Singapore’s troubled marine and offshore engineering industry (M&OE) has been boosted by government lending measures for the sector.
IE Singapore has relaunched a bridging loan scheme for companies in the M&OE space, which will allow companies based in the city state access to six-year, S$5mn (about US$3.51mn) bridge loans to tackle cashflow problems. The maximum amount each borrower can access is S$15mn.
IE has also expanded its existing Internationalisation Finance Scheme (IFS), which provides project and asset financing support to the industry. The maximum borrowing per company will be raised to US$70mn from US$40mn, as the government seeks to help arrest the sharp industry decline.
Last month, Singapore’s M&OE industry almost halved in terms of output. Describing its intervention as “one-off measures”, the government will take on 70% of risk-share for both the bridging loan programme and the IFS.
The rest will be borne by IE Singapore, which is the government’s trade development board, and Spring Singapore, also part of the trade ministry.
In a joint statement, IE, Spring and the Ministry of Trade said: “These measures will help to address the intensifying financing challenges faced by the marine and offshore engineering industry in recent months as it experiences a unique and prolonged slowdown.”
The industry has been particularly badly hit by the low oil price.

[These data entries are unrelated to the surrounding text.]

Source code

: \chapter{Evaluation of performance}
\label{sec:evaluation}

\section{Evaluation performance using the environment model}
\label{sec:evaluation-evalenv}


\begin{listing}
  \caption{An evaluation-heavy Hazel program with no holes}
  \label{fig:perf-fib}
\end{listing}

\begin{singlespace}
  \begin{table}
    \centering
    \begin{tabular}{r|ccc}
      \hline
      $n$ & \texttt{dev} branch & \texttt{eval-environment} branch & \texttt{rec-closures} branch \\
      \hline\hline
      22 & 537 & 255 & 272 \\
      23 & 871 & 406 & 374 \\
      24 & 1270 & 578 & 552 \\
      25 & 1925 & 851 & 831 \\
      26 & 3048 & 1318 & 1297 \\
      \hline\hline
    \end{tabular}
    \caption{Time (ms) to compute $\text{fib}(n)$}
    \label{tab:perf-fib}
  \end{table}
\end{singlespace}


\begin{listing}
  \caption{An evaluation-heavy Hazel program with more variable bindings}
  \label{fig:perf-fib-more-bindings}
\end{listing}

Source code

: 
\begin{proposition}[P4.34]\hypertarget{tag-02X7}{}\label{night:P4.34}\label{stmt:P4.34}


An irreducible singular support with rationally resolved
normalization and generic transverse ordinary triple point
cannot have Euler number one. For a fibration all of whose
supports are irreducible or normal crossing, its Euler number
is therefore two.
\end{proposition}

Rig building activity slowed correspondently and dramatically, and while last month’s collapse alone is worried, it shouldn’t be viewed in isolation. The M&OE industry slowed by 31.7% in September and 29.5% in August. The first 10 months of 2016 were 31.5% worse than 2015’s equivalent.
The local banking sector has also been heavily exposed to this downturn, with the collapse of Swiber Holdings, an offshore oil and gas service provider, meaning DBS, OCBC and UOB all took a financial hit.
GTR reported in August that DBS, Singapore’s largest bank, had US$700mn exposure to Swiber. After the collapse, it was revealed that DBS had given Swiber a bridge loan – the terms of which have not been revealed – on the expectation of an equity injection that never came, and on the strength of an order book that was worth north of US$1bn.
Of the three Singaporean banks, a note from Japanese bank Nomura shows that DBS has US$23bn exposure to the oil and gas sector, 8% of its total lending book; for OCBC it is US$14.3bn, or 7%, while UOB is exposed to the tune of US$14bn, or 6.6%.
Meanwhile, other companies are expected to follow Swiber into financial difficulties, if not down the pan altogether. Troubled oil and gas producer recently engaged Keppel Corporation, one of the world’s largest M&OE companies, to help it restructure its debts.
Kris Energy had previously announced that it was struggling to repay its debts, with Keppel now applying to convert them into shares in Kris Energy, which has oil and gas assets throughout Southeast Asia.